▶ [Work order] Lines to restate from the data below: from the one containing "## Desafios e" to the one containing "- [Quantum Computing: Progress", both included. Give them again exactly, and only them.

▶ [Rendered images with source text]
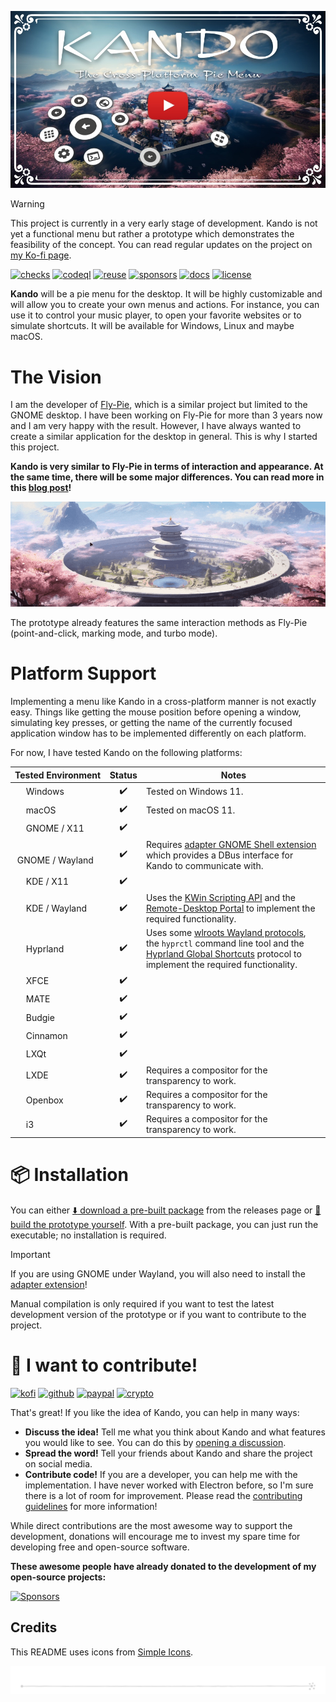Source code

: <!--
SPDX-FileCopyrightText: Simon Schneegans <code@simonschneegans.de>
SPDX-License-Identifier: CC-BY-4.0
-->

<p align="center">
  <a href="https://www.youtube.com/watch?v=ZTdfnUDMO9k"><img src="docs/img/video.jpg" /></a>
</p>


> [!WARNING]
> This project is currently in a very early stage of development. Kando is not yet a functional menu but rather a prototype which demonstrates the feasibility of the concept. You can read regular updates on the project on [my Ko-fi page](https://ko-fi.com/schneegans).

[![checks](https://github.com/kando-menu/kando/workflows/Checks/badge.svg?branch=main)](https://github.com/kando-menu/kando/actions)
[![codeql](https://github.com/kando-menu/kando/workflows/CodeQL/badge.svg)](https://github.com/kando-menu/kando/actions)
[![reuse](https://api.reuse.software/badge/github.com/kando-menu/kando)](https://api.reuse.software/info/github.com/kando-menu/kando)
[![sponsors](https://gist.githubusercontent.com/Schneegans/2d06edf0937c480951feb86b9e719304/raw/weekly.svg)](https://schneegans.github.io/sponsors/)
[![docs](https://img.shields.io/badge/Documentation-online-purple.svg?labelColor=303030)](docs/README.md)
[![license](https://img.shields.io/badge/License-MIT-blue.svg?labelColor=303030)](LICENSE.md)

**Kando** will be a pie menu for the desktop.
It will be highly customizable and will allow you to create your own menus and actions.
For instance, you can use it to control your music player, to open your favorite websites or to simulate shortcuts.
It will be available for Windows, Linux and maybe macOS.

# The Vision

I am the developer of [Fly-Pie](https://github.com/Schneegans/Fly-Pie/), which is a similar project but limited to the GNOME desktop.
I have been working on Fly-Pie for more than 3 years now and I am very happy with the result.
However, I have always wanted to create a similar application for the desktop in general.
This is why I started this project.

**Kando is very similar to Fly-Pie in terms of interaction and appearance.
At the same time, there will be some major differences.
You can read more in this [blog post](https://ko-fi.com/post/Introducing-Ken-Do-L3L7L0FQ2)!**

<p align="center">
  <img src="docs/img/kando.gif"/>
</p>


The prototype already features the same interaction methods as Fly-Pie (point-and-click, marking mode, and turbo mode).

# Platform Support

Implementing a menu like Kando in a cross-platform manner is not exactly easy.
Things like getting the mouse position before opening a window, simulating key presses, or getting the name of the currently focused application window has to be implemented differently on each platform.

For now, I have tested Kando on the following platforms:

Tested Environment | Status | Notes
:-- | :---: | ---
<img height="14" width="14" src="https://cdn.simpleicons.org/windows" /> Windows | :heavy_check_mark: | Tested on Windows 11.
<img height="14" width="14" src="https://cdn.simpleicons.org/apple" /> macOS | :heavy_check_mark: | Tested on macOS 11.
<img height="14" width="14" src="https://cdn.simpleicons.org/linux/black" /> GNOME / X11 | :heavy_check_mark: |
<img height="14" width="14" src="https://cdn.simpleicons.org/linux/black" /> GNOME / Wayland | :heavy_check_mark: | Requires [adapter GNOME Shell extension](https://github.com/kando-menu/gnome-shell-integration) which provides a DBus interface for Kando to communicate with.
<img height="14" width="14" src="https://cdn.simpleicons.org/linux/black" /> KDE / X11 | :heavy_check_mark: |
<img height="14" width="14" src="https://cdn.simpleicons.org/linux/black" /> KDE / Wayland | :heavy_check_mark: | Uses the [KWin Scripting API](https://techbase.kde.org/Development/Tutorials/KWin/Scripting) and the [Remote-Desktop Portal](https://flatpak.github.io/xdg-desktop-portal/#gdbus-org.freedesktop.portal.RemoteDesktop) to implement the required functionality.
<img height="14" width="14" src="https://cdn.simpleicons.org/linux/black" /> Hyprland | :heavy_check_mark: | Uses some [wlroots Wayland protocols](src/main/backends/linux/wlroots/native/protocols), the `hyprctl` command line tool and the [Hyprland Global Shortcuts](src/main/backends/linux/hyprland/native/protocols/hyprland-global-shortcuts-v1.xml) protocol to implement the required functionality.
<img height="14" width="14" src="https://cdn.simpleicons.org/linux/black" /> XFCE | :heavy_check_mark: |
<img height="14" width="14" src="https://cdn.simpleicons.org/linux/black" /> MATE | :heavy_check_mark: |
<img height="14" width="14" src="https://cdn.simpleicons.org/linux/black" /> Budgie | :heavy_check_mark: |
<img height="14" width="14" src="https://cdn.simpleicons.org/linux/black" /> Cinnamon | :heavy_check_mark: |
<img height="14" width="14" src="https://cdn.simpleicons.org/linux/black" /> LXQt | :heavy_check_mark: |
<img height="14" width="14" src="https://cdn.simpleicons.org/linux/black" /> LXDE | :heavy_check_mark: | Requires a compositor for the transparency to work.
<img height="14" width="14" src="https://cdn.simpleicons.org/linux/black" /> Openbox | :heavy_check_mark: | Requires a compositor for the transparency to work.
<img height="14" width="14" src="https://cdn.simpleicons.org/linux/black" /> i3 | :heavy_check_mark: | Requires a compositor for the transparency to work.


# :package: Installation

You can either [:arrow_down: download a pre-built package](https://github.com/kando-menu/kando/releases) from the releases page or [:rocket: build the prototype yourself](docs/installing.md).
With a pre-built package, you can just run the executable; no installation is required.

> [!IMPORTANT]
> If you are using GNOME under Wayland, you will also need to install the [adapter extension](https://github.com/kando-menu/gnome-shell-integration)!

Manual compilation is only required if you want to test the latest development version of the prototype or if you want to contribute to the project.

# :revolving_hearts: I want to contribute!

[![kofi](https://img.shields.io/badge/Donate-on_Ko--fi-ff5e5b?logo=ko-fi)](https://ko-fi.com/schneegans)
[![github](https://img.shields.io/badge/Donate-on_GitHub-purple?logo=github)](https://github.com/sponsors/Schneegans)
[![paypal](https://img.shields.io/badge/Donate-on_PayPal-009cde?logo=paypal)](https://www.paypal.com/donate/?hosted_button_id=3F7UFL8KLVPXE)
[![crypto](https://img.shields.io/badge/Donate-some_Crypto-f7931a?logo=bitcoin)](https://schneegans.cb.id)

That's great!
If you like the idea of Kando, you can help in many ways:
* **Discuss the idea!** Tell me what you think about Kando and what features you would like to see. You can do this by [opening a discussion](https://github.com/kando-menu/kando/discussions).
* **Spread the word!** Tell your friends about Kando and share the project on social media.
* **Contribute code!** If you are a developer, you can help me with the implementation. I have never worked with Electron before, so I'm sure there is a lot of room for improvement. Please read the [contributing guidelines](docs/contributing.md) for more information!

While direct contributions are the most awesome way to support the development, donations will encourage me to invest my spare time for developing free and open-source software.

**These awesome people have already donated to the development of my open-source projects:**

[![Sponsors](https://schneegans.github.io/sponsors/sponsors.svg)](https://schneegans.github.io/sponsors/)

## Credits

This README uses icons from [Simple Icons](https://simpleicons.org/).

<p align="center"><img src ="docs/img/hr.svg" /></p>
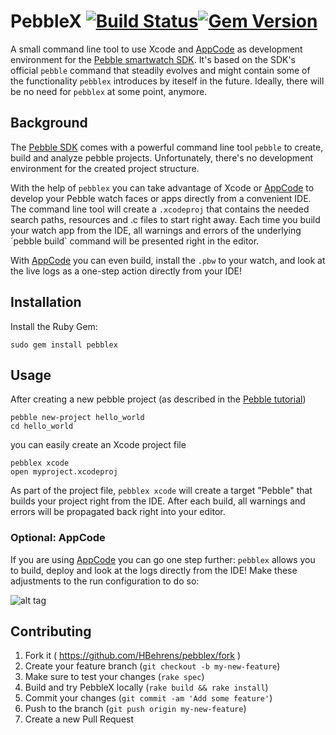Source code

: # PebbleX [![Build Status](https://travis-ci.org/HBehrens/pebblex.png)](https://travis-ci.org/HBehrens/pebblex)[![Gem Version](https://badge.fury.io/rb/pebblex.png)](http://badge.fury.io/rb/pebblex)

A small command line tool to use Xcode and [AppCode][AppCode] as development environment for the [Pebble smartwatch SDK](https://developer.getpebble.com/2/). It's based on the SDK's official `pebble` command that steadily evolves and might contain some of the functionality `pebblex` introduces by iteself in the future. Ideally, there will be no need for `pebblex` at some point, anymore.

## Background

The [Pebble SDK](https://developer.getpebble.com/2/) comes with a powerful command line tool `pebble` to create, build and analyze pebble projects.
Unfortunately, there's no development environment for the created project structure.

With the help of `pebblex` you can take advantage of Xcode or [AppCode][AppCode] to develop your Pebble watch faces or apps directly from a convenient IDE.
The command line tool will create a `.xcodeproj` that contains the needed search paths, resources and .c files to start right away. Each time you build your watch app from the IDE, all warnings and errors of the underlying ´pebble build` command will be presented right in the editor.

With [AppCode][AppCode] you can even build, install the `.pbw` to your watch, and look at the live logs as a one-step action directly from your IDE!

## Installation

Install the Ruby Gem:

    sudo gem install pebblex

## Usage

After creating a new pebble project (as described in the [Pebble tutorial](https://developer.getpebble.com/2/getting-started/hello-world/))

    pebble new-project hello_world
    cd hello_world
    
you can easily create an Xcode project file 

    pebblex xcode
    open myproject.xcodeproj

As part of the project file, `pebblex xcode` will create a target "Pebble" that builds your project right from the IDE. After each build, all warnings and errors will be propagated back right into your editor.

### Optional: AppCode

If you are using [AppCode][AppCode] you can go one step further: `pebblex` allows you to build, deploy and look at the logs directly from the IDE! Make these adjustments to the run configuration to do so:

![alt tag](https://raw.github.com/HBehrens/pebblex/master/images/AppCodeRunConfig.png)

## Contributing

1. Fork it ( https://github.com/HBehrens/pebblex/fork )
2. Create your feature branch (`git checkout -b my-new-feature`)
3. Make sure to test your changes (`rake spec`)
3. Build and try PebbleX locally (`rake build && rake install`)
3. Commit your changes (`git commit -am 'Add some feature'`)
4. Push to the branch (`git push origin my-new-feature`)
5. Create a new Pull Request

[AppCode]: http://www.jetbrains.com/objc/
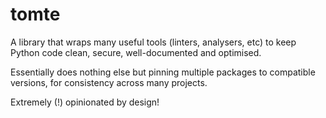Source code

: # tomte
A library that wraps many useful tools (linters, analysers, etc) to keep Python code clean, secure, well-documented and optimised.

Essentially does nothing else but pinning multiple packages to compatible versions, for consistency across many projects.

Extremely (!) opinionated by design!
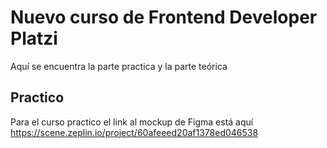 # Nuevo curso de Frontend Developer Platzi

Aquí se encuentra la parte practica y la parte teórica

## Practico

Para el curso practico el link al mockup de Figma está aquí
https://scene.zeplin.io/project/60afeeed20af1378ed046538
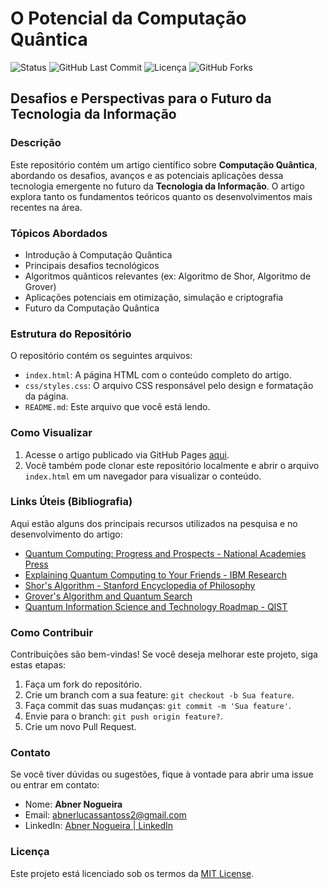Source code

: # O Potencial da Computação Quântica

![Status](https://img.shields.io/badge/Status-Em%20Desenvolvimento-yellow)
![GitHub Last Commit](https://img.shields.io/github/last-commit/Abeners2/ArtigoCientifico-Computacao-Quantica)
![Licença](https://img.shields.io/github/license/Abeners2/ArtigoCientifico-Computacao-Quantica)
![GitHub Forks](https://img.shields.io/github/forks/Abeners2/ArtigoCientifico-Computacao-Quantica?style=social)

## Desafios e Perspectivas para o Futuro da Tecnologia da Informação

### Descrição
Este repositório contém um artigo científico sobre **Computação Quântica**, abordando os desafios, avanços e as potenciais aplicações dessa tecnologia emergente no futuro da **Tecnologia da Informação**. O artigo explora tanto os fundamentos teóricos quanto os desenvolvimentos mais recentes na área.

### Tópicos Abordados
- Introdução à Computação Quântica
- Principais desafios tecnológicos
- Algoritmos quânticos relevantes (ex: Algoritmo de Shor, Algoritmo de Grover)
- Aplicações potenciais em otimização, simulação e criptografia
- Futuro da Computação Quântica

### Estrutura do Repositório
O repositório contém os seguintes arquivos:

- `index.html`: A página HTML com o conteúdo completo do artigo.
- `css/styles.css`: O arquivo CSS responsável pelo design e formatação da página.
- `README.md`: Este arquivo que você está lendo.
  
### Como Visualizar
1. Acesse o artigo publicado via GitHub Pages [aqui](URL_DO_SEU_GITHUB_PAGES).
2. Você também pode clonar este repositório localmente e abrir o arquivo `index.html` em um navegador para visualizar o conteúdo.

### Links Úteis (Bibliografia)
Aqui estão alguns dos principais recursos utilizados na pesquisa e no desenvolvimento do artigo:

- [Quantum Computing: Progress and Prospects - National Academies Press](https://www.nap.edu/catalog/25196/quantum-computing-progress-and-prospects)
- [Explaining Quantum Computing to Your Friends - IBM Research](https://www.ibm.com/blogs/research/2020/01/explain-quantum-computing/)
- [Shor's Algorithm - Stanford Encyclopedia of Philosophy](https://plato.stanford.edu/entries/quantum-computing/#ShorAlgo)
- [Grover's Algorithm and Quantum Search](https://arxiv.org/pdf/quant-ph/9605043.pdf)
- [Quantum Information Science and Technology Roadmap - QIST](https://qist.lanl.gov/qcomp_map.shtml)

### Como Contribuir
Contribuições são bem-vindas! Se você deseja melhorar este projeto, siga estas etapas:

1. Faça um fork do repositório.
2. Crie um branch com a sua feature: `git checkout -b Sua feature`.
3. Faça commit das suas mudanças: `git commit -m 'Sua feature'`.
4. Envie para o branch: `git push origin feature?`.
5. Crie um novo Pull Request.

### Contato
Se você tiver dúvidas ou sugestões, fique à vontade para abrir uma issue ou entrar em contato:

- Nome: **Abner Nogueira**
- Email: abnerlucassantoss2@gmail.com
- LinkedIn: [Abner Nogueira | LinkedIn](www.linkedin.com/in/abner-nogueira-8581b8314)

### Licença
Este projeto está licenciado sob os termos da [MIT License](LICENSE).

▶ [Output below]
## Desafios e Perspectivas para o Futuro da Tecnologia da Informação

### Descrição
Este repositório contém um artigo científico sobre **Computação Quântica**, abordando os desafios, avanços e as potenciais aplicações dessa tecnologia emergente no futuro da **Tecnologia da Informação**. O artigo explora tanto os fundamentos teóricos quanto os desenvolvimentos mais recentes na área.

### Tópicos Abordados
- Introdução à Computação Quântica
- Principais desafios tecnológicos
- Algoritmos quânticos relevantes (ex: Algoritmo de Shor, Algoritmo de Grover)
- Aplicações potenciais em otimização, simulação e criptografia
- Futuro da Computação Quântica

### Estrutura do Repositório
O repositório contém os seguintes arquivos:

- `index.html`: A página HTML com o conteúdo completo do artigo.
- `css/styles.css`: O arquivo CSS responsável pelo design e formatação da página.
- `README.md`: Este arquivo que você está lendo.
  
### Como Visualizar
1. Acesse o artigo publicado via GitHub Pages [aqui](URL_DO_SEU_GITHUB_PAGES).
2. Você também pode clonar este repositório localmente e abrir o arquivo `index.html` em um navegador para visualizar o conteúdo.

### Links Úteis (Bibliografia)
Aqui estão alguns dos principais recursos utilizados na pesquisa e no desenvolvimento do artigo:

- [Quantum Computing: Progress and Prospects - National Academies Press](https://www.nap.edu/catalog/25196/quantum-computing-progress-and-prospects)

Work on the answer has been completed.